→ **DATA SUPPLIED**
- - -

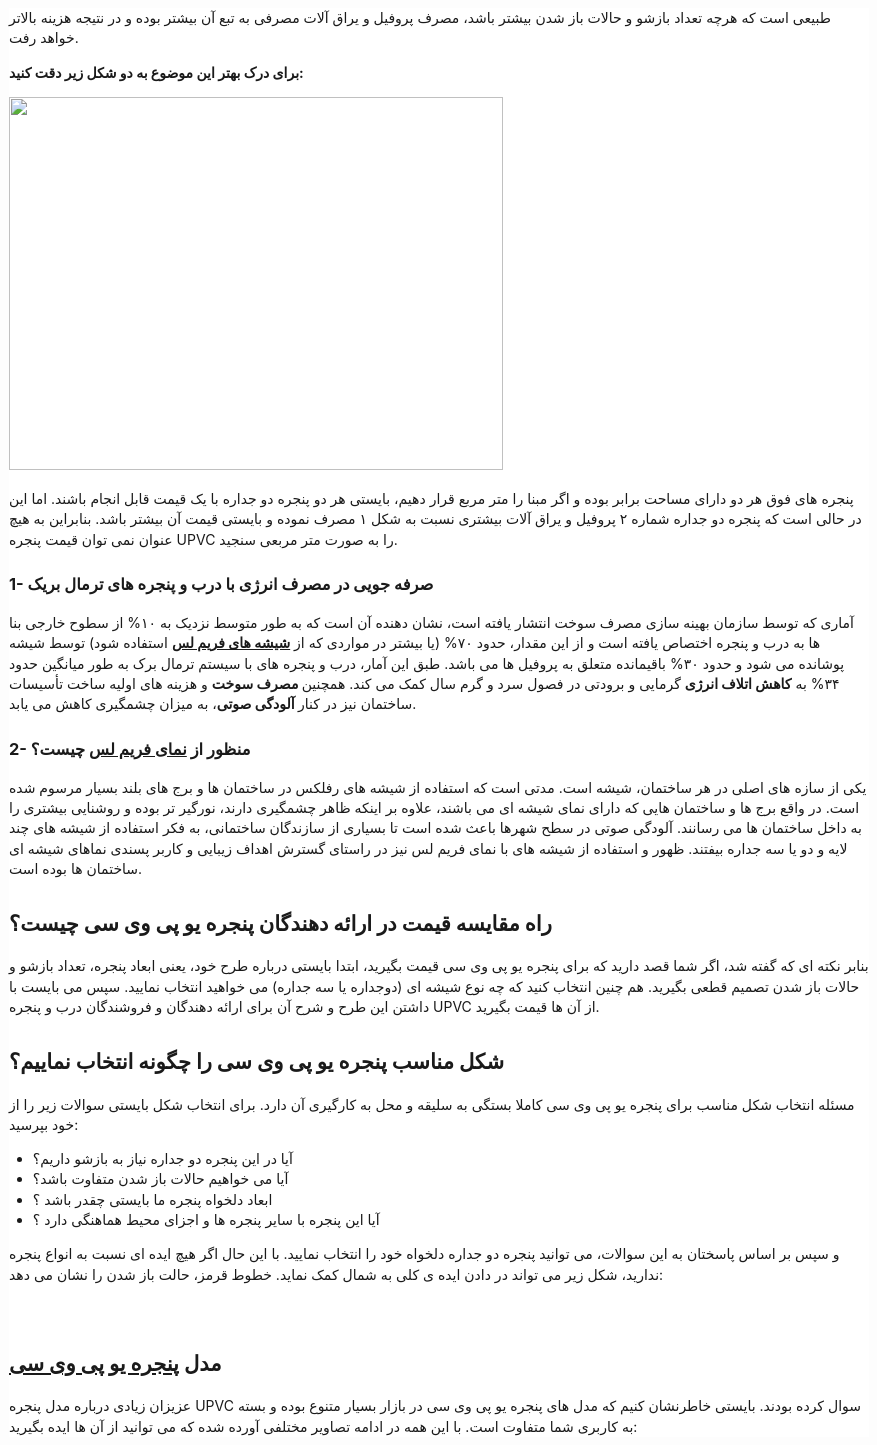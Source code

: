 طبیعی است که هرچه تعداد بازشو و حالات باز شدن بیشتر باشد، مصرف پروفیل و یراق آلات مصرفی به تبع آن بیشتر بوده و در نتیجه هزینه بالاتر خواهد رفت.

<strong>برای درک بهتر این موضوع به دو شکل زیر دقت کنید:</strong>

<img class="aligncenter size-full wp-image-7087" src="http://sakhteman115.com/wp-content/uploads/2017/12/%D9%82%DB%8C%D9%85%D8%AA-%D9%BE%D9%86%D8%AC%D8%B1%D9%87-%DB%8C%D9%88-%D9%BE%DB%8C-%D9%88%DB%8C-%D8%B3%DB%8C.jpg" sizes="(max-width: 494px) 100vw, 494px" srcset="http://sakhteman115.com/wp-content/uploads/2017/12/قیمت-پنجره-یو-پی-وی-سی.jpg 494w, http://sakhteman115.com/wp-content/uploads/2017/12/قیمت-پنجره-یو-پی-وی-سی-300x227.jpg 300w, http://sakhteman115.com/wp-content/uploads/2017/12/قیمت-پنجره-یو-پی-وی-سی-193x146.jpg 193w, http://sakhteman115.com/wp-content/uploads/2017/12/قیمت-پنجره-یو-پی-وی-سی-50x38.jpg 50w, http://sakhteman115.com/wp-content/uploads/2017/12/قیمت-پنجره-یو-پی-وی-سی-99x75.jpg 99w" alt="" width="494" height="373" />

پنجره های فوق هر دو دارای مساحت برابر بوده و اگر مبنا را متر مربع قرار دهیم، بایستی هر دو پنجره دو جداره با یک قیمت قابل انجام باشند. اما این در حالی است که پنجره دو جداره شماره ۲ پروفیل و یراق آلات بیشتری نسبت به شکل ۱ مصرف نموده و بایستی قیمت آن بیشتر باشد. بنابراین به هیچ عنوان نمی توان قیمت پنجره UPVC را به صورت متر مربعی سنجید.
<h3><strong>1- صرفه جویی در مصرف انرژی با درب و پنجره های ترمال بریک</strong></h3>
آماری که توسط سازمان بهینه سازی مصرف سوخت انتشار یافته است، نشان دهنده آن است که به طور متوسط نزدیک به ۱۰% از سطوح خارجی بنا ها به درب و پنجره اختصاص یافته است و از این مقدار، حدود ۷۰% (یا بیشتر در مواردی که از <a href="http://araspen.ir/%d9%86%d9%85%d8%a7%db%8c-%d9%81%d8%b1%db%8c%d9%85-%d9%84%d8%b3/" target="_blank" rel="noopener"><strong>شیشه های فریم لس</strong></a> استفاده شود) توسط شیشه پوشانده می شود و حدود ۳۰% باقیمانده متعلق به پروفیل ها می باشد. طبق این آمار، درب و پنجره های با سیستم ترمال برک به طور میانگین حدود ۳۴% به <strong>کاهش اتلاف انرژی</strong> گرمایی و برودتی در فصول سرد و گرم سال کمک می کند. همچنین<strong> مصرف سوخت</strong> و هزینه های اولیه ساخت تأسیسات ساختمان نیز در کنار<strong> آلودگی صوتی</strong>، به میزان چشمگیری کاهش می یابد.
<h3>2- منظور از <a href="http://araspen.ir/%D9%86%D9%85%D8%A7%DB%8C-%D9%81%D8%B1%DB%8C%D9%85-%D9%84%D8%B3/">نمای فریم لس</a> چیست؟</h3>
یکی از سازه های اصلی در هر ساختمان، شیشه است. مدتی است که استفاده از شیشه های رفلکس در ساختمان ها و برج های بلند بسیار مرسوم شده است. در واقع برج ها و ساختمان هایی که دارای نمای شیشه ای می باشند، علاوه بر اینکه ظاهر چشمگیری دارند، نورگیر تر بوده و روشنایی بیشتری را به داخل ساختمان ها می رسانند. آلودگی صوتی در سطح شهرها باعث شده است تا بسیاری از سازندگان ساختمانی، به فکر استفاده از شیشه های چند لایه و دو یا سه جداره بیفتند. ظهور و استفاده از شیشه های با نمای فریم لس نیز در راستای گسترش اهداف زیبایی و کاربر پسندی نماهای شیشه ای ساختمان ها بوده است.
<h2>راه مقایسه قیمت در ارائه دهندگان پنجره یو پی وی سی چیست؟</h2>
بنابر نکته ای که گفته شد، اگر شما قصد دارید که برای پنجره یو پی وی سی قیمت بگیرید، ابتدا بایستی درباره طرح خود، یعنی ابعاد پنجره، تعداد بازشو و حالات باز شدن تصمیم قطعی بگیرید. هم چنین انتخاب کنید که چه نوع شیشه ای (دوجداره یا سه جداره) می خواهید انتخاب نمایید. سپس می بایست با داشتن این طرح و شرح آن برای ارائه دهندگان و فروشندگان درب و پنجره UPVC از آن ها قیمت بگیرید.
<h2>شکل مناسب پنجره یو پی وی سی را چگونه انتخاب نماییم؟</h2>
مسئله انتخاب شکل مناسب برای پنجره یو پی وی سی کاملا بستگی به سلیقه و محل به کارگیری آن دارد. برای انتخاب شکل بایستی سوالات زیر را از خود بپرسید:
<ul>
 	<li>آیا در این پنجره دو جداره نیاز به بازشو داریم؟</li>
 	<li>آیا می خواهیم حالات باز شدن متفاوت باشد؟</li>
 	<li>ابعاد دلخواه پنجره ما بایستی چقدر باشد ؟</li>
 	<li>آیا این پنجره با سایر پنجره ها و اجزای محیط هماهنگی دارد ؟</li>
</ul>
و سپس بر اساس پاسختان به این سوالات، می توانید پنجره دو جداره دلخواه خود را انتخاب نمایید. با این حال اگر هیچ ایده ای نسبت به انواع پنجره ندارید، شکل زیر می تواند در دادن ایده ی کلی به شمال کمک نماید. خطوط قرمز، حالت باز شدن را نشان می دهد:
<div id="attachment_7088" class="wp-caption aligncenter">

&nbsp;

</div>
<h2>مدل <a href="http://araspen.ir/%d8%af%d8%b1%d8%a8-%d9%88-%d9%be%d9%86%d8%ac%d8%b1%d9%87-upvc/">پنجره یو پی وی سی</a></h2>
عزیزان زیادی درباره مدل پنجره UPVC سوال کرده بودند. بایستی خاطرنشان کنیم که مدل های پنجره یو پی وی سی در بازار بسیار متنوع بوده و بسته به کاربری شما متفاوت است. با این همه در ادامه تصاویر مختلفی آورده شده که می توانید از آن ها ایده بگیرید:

- - -

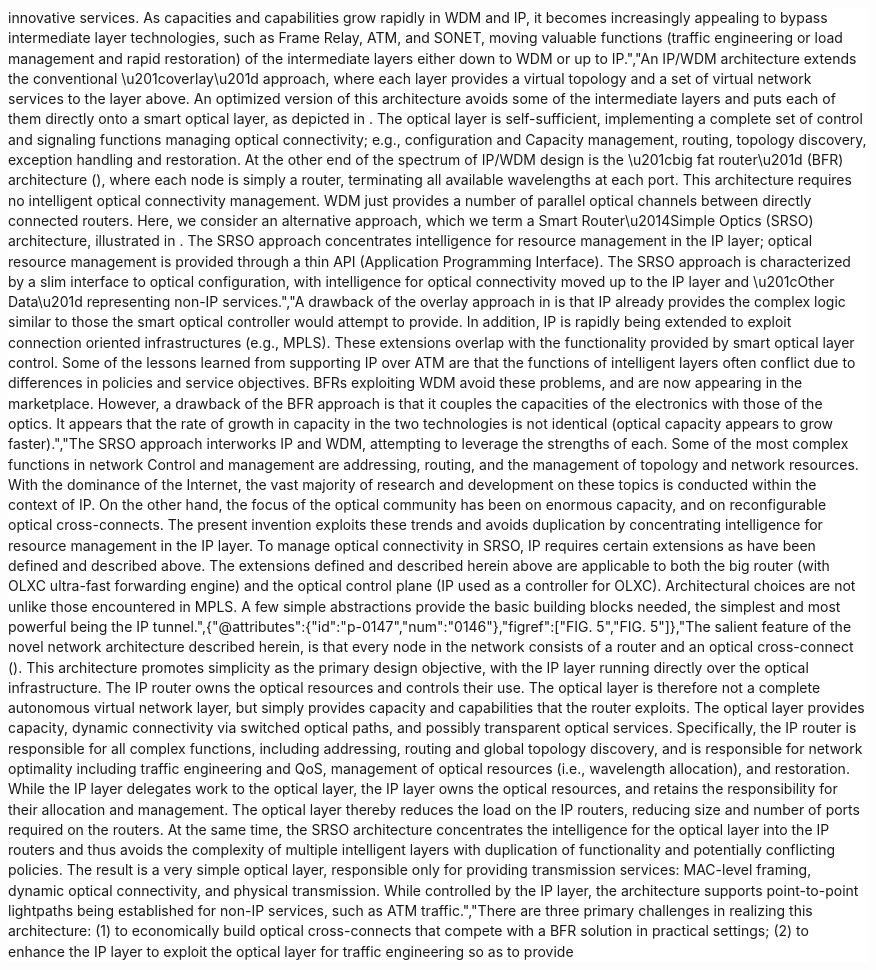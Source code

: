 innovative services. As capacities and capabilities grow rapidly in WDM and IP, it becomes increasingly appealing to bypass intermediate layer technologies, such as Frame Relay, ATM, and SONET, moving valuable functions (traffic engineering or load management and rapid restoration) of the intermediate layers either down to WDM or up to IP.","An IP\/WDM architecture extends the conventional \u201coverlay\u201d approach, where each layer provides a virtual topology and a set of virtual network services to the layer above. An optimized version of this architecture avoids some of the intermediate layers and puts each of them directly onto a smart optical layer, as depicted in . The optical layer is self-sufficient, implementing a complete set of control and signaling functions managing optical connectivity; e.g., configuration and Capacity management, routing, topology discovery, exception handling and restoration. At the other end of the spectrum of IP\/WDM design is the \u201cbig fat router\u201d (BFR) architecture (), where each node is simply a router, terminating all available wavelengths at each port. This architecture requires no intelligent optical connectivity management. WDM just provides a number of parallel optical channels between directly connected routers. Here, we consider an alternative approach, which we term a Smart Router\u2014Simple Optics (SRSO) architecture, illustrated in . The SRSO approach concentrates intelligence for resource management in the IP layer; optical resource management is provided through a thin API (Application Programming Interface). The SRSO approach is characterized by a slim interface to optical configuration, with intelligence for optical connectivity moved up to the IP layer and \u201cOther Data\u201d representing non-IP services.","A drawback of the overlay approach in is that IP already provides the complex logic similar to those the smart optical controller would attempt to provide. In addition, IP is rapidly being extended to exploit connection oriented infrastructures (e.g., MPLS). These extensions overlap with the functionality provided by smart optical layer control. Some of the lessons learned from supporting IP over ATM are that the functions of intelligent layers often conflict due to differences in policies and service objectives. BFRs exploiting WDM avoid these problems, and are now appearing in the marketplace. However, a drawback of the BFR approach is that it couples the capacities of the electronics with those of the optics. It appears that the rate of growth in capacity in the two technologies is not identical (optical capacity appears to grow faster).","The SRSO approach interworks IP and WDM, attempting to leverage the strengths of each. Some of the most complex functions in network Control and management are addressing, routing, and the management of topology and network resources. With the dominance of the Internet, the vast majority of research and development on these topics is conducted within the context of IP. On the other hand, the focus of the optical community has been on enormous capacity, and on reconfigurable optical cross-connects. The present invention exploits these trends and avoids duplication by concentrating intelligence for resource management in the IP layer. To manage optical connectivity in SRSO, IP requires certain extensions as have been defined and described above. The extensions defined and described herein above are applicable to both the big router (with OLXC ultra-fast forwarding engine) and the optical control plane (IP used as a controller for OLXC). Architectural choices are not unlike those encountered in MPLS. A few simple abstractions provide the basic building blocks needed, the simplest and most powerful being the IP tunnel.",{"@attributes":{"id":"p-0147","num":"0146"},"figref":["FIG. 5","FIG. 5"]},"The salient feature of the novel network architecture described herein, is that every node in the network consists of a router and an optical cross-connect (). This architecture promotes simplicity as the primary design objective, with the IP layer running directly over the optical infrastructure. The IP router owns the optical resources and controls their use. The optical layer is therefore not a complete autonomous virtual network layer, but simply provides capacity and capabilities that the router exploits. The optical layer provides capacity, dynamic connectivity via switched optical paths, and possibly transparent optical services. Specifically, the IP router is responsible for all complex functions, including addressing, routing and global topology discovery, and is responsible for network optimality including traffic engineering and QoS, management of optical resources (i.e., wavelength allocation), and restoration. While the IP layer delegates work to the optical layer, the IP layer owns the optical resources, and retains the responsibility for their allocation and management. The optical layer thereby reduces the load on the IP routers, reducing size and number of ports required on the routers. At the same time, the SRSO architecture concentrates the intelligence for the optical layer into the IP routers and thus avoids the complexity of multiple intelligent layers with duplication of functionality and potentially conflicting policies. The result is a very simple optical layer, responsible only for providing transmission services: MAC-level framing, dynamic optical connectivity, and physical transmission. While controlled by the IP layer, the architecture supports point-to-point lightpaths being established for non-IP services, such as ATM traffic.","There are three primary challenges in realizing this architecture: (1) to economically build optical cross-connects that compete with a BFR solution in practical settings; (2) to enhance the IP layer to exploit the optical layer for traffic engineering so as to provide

- - -

→ **EXERCISE PROMPT**
Return all lines of the material above in which the word "araspen" occurs.

→ **SOLUTION TO THIS EXERCISE**
آماری که توسط سازمان بهینه سازی مصرف سوخت انتشار یافته است، نشان دهنده آن است که به طور متوسط نزدیک به ۱۰% از سطوح خارجی بنا ها به درب و پنجره اختصاص یافته است و از این مقدار، حدود ۷۰% (یا بیشتر در مواردی که از <a href="http://araspen.ir/%d9%86%d9%85%d8%a7%db%8c-%d9%81%d8%b1%db%8c%d9%85-%d9%84%d8%b3/" target="_blank" rel="noopener"><strong>شیشه های فریم لس</strong></a> استفاده شود) توسط شیشه پوشانده می شود و حدود ۳۰% باقیمانده متعلق به پروفیل ها می باشد. طبق این آمار، درب و پنجره های با سیستم ترمال برک به طور میانگین حدود ۳۴% به <strong>کاهش اتلاف انرژی</strong> گرمایی و برودتی در فصول سرد و گرم سال کمک می کند. همچنین<strong> مصرف سوخت</strong> و هزینه های اولیه ساخت تأسیسات ساختمان نیز در کنار<strong> آلودگی صوتی</strong>، به میزان چشمگیری کاهش می یابد.
<h3>2- منظور از <a href="http://araspen.ir/%D9%86%D9%85%D8%A7%DB%8C-%D9%81%D8%B1%DB%8C%D9%85-%D9%84%D8%B3/">نمای فریم لس</a> چیست؟</h3>
<h2>مدل <a href="http://araspen.ir/%d8%af%d8%b1%d8%a8-%d9%88-%d9%be%d9%86%d8%ac%d8%b1%d9%87-upvc/">پنجره یو پی وی سی</a></h2>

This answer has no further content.